Instructions for the task: From the first line to the last, output the material exactly.

Data for this task:
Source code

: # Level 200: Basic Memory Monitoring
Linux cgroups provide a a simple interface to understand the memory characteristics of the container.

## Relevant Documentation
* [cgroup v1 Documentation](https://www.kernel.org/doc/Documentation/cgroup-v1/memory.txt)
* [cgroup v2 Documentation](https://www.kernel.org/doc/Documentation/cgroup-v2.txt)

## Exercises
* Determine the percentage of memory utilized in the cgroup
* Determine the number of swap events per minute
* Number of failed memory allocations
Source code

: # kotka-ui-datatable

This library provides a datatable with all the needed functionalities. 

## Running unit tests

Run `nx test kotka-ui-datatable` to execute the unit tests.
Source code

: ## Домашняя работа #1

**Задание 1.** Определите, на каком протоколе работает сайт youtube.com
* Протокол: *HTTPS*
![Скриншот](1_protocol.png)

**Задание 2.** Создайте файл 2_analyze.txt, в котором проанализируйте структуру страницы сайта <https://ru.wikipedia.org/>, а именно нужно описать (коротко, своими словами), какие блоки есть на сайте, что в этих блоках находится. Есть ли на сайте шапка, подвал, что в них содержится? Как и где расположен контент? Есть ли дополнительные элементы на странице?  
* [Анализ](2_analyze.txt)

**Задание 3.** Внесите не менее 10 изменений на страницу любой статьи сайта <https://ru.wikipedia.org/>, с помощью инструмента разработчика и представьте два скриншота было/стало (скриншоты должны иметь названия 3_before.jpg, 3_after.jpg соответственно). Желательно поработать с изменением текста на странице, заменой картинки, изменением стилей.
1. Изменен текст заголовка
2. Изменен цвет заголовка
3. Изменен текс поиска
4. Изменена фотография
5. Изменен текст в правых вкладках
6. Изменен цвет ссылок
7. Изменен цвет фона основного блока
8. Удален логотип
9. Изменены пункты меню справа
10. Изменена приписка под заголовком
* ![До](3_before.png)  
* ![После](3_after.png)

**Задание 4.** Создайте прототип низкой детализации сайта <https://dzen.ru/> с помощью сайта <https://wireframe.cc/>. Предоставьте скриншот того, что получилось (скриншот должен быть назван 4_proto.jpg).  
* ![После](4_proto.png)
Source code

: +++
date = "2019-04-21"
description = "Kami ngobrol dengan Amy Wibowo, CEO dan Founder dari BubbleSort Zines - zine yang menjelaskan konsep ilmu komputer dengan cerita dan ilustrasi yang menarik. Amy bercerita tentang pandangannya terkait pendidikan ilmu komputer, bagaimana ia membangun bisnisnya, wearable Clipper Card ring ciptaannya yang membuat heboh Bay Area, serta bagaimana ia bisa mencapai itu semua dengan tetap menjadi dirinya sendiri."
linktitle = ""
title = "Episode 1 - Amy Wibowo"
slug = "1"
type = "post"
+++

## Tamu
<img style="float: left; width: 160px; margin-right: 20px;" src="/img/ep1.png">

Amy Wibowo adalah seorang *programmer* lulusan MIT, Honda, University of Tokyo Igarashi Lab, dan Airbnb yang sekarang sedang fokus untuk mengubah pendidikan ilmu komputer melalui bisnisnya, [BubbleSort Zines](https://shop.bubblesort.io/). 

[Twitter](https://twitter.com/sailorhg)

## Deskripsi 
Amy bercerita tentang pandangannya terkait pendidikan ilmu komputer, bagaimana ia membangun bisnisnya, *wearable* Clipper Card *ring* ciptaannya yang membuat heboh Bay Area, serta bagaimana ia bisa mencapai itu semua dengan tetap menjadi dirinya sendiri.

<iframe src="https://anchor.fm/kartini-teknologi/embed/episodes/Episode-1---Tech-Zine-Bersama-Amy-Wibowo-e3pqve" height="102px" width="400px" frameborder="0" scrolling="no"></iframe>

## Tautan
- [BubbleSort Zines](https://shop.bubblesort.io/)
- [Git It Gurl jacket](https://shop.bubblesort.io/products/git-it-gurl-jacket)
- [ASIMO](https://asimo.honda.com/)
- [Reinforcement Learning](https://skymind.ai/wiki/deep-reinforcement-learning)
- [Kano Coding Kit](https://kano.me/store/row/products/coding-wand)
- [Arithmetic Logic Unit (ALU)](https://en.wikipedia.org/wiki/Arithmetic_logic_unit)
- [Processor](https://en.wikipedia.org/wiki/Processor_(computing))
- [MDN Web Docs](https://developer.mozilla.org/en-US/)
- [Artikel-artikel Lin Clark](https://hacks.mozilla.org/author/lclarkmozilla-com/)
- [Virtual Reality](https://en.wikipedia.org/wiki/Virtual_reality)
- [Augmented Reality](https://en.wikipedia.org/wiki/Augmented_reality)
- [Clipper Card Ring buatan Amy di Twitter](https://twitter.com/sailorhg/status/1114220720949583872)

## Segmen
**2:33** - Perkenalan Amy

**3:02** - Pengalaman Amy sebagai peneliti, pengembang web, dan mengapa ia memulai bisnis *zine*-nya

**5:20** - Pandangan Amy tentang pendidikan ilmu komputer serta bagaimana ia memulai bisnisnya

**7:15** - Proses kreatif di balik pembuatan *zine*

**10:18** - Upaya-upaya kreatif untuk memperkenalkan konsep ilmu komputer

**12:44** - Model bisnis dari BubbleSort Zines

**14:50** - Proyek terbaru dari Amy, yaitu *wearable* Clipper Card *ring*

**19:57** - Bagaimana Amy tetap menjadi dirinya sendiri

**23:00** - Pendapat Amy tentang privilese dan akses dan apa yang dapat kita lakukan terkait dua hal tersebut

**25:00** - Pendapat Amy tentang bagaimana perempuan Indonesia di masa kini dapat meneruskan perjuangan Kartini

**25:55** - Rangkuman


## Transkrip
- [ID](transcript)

Result for this exercise:
Source code

: # Level 200: Basic Memory Monitoring
Linux cgroups provide a a simple interface to understand the memory characteristics of the container.

## Relevant Documentation
* [cgroup v1 Documentation](https://www.kernel.org/doc/Documentation/cgroup-v1/memory.txt)
* [cgroup v2 Documentation](https://www.kernel.org/doc/Documentation/cgroup-v2.txt)

## Exercises
* Determine the percentage of memory utilized in the cgroup
* Determine the number of swap events per minute
* Number of failed memory allocations
Source code

: # kotka-ui-datatable

This library provides a datatable with all the needed functionalities. 

## Running unit tests

Run `nx test kotka-ui-datatable` to execute the unit tests.
Source code

: ## Домашняя работа #1

**Задание 1.** Определите, на каком протоколе работает сайт youtube.com
* Протокол: *HTTPS*
![Скриншот](1_protocol.png)

**Задание 2.** Создайте файл 2_analyze.txt, в котором проанализируйте структуру страницы сайта <https://ru.wikipedia.org/>, а именно нужно описать (коротко, своими словами), какие блоки есть на сайте, что в этих блоках находится. Есть ли на сайте шапка, подвал, что в них содержится? Как и где расположен контент? Есть ли дополнительные элементы на странице?  
* [Анализ](2_analyze.txt)

**Задание 3.** Внесите не менее 10 изменений на страницу любой статьи сайта <https://ru.wikipedia.org/>, с помощью инструмента разработчика и представьте два скриншота было/стало (скриншоты должны иметь названия 3_before.jpg, 3_after.jpg соответственно). Желательно поработать с изменением текста на странице, заменой картинки, изменением стилей.
1. Изменен текст заголовка
2. Изменен цвет заголовка
3. Изменен текс поиска
4. Изменена фотография
5. Изменен текст в правых вкладках
6. Изменен цвет ссылок
7. Изменен цвет фона основного блока
8. Удален логотип
9. Изменены пункты меню справа
10. Изменена приписка под заголовком
* ![До](3_before.png)  
* ![После](3_after.png)

**Задание 4.** Создайте прототип низкой детализации сайта <https://dzen.ru/> с помощью сайта <https://wireframe.cc/>. Предоставьте скриншот того, что получилось (скриншот должен быть назван 4_proto.jpg).  
* ![После](4_proto.png)
Source code

: +++
date = "2019-04-21"
description = "Kami ngobrol dengan Amy Wibowo, CEO dan Founder dari BubbleSort Zines - zine yang menjelaskan konsep ilmu komputer dengan cerita dan ilustrasi yang menarik. Amy bercerita tentang pandangannya terkait pendidikan ilmu komputer, bagaimana ia membangun bisnisnya, wearable Clipper Card ring ciptaannya yang membuat heboh Bay Area, serta bagaimana ia bisa mencapai itu semua dengan tetap menjadi dirinya sendiri."
linktitle = ""
title = "Episode 1 - Amy Wibowo"
slug = "1"
type = "post"
+++

## Tamu
<img style="float: left; width: 160px; margin-right: 20px;" src="/img/ep1.png">

Amy Wibowo adalah seorang *programmer* lulusan MIT, Honda, University of Tokyo Igarashi Lab, dan Airbnb yang sekarang sedang fokus untuk mengubah pendidikan ilmu komputer melalui bisnisnya, [BubbleSort Zines](https://shop.bubblesort.io/). 

[Twitter](https://twitter.com/sailorhg)

## Deskripsi 
Amy bercerita tentang pandangannya terkait pendidikan ilmu komputer, bagaimana ia membangun bisnisnya, *wearable* Clipper Card *ring* ciptaannya yang membuat heboh Bay Area, serta bagaimana ia bisa mencapai itu semua dengan tetap menjadi dirinya sendiri.

<iframe src="https://anchor.fm/kartini-teknologi/embed/episodes/Episode-1---Tech-Zine-Bersama-Amy-Wibowo-e3pqve" height="102px" width="400px" frameborder="0" scrolling="no"></iframe>

## Tautan
- [BubbleSort Zines](https://shop.bubblesort.io/)
- [Git It Gurl jacket](https://shop.bubblesort.io/products/git-it-gurl-jacket)
- [ASIMO](https://asimo.honda.com/)
- [Reinforcement Learning](https://skymind.ai/wiki/deep-reinforcement-learning)
- [Kano Coding Kit](https://kano.me/store/row/products/coding-wand)
- [Arithmetic Logic Unit (ALU)](https://en.wikipedia.org/wiki/Arithmetic_logic_unit)
- [Processor](https://en.wikipedia.org/wiki/Processor_(computing))
- [MDN Web Docs](https://developer.mozilla.org/en-US/)
- [Artikel-artikel Lin Clark](https://hacks.mozilla.org/author/lclarkmozilla-com/)
- [Virtual Reality](https://en.wikipedia.org/wiki/Virtual_reality)
- [Augmented Reality](https://en.wikipedia.org/wiki/Augmented_reality)
- [Clipper Card Ring buatan Amy di Twitter](https://twitter.com/sailorhg/status/1114220720949583872)

## Segmen
**2:33** - Perkenalan Amy

**3:02** - Pengalaman Amy sebagai peneliti, pengembang web, dan mengapa ia memulai bisnis *zine*-nya

**5:20** - Pandangan Amy tentang pendidikan ilmu komputer serta bagaimana ia memulai bisnisnya

**7:15** - Proses kreatif di balik pembuatan *zine*

**10:18** - Upaya-upaya kreatif untuk memperkenalkan konsep ilmu komputer

**12:44** - Model bisnis dari BubbleSort Zines

**14:50** - Proyek terbaru dari Amy, yaitu *wearable* Clipper Card *ring*

**19:57** - Bagaimana Amy tetap menjadi dirinya sendiri

**23:00** - Pendapat Amy tentang privilese dan akses dan apa yang dapat kita lakukan terkait dua hal tersebut

**25:00** - Pendapat Amy tentang bagaimana perempuan Indonesia di masa kini dapat meneruskan perjuangan Kartini

**25:55** - Rangkuman


## Transkrip
- [ID](transcript)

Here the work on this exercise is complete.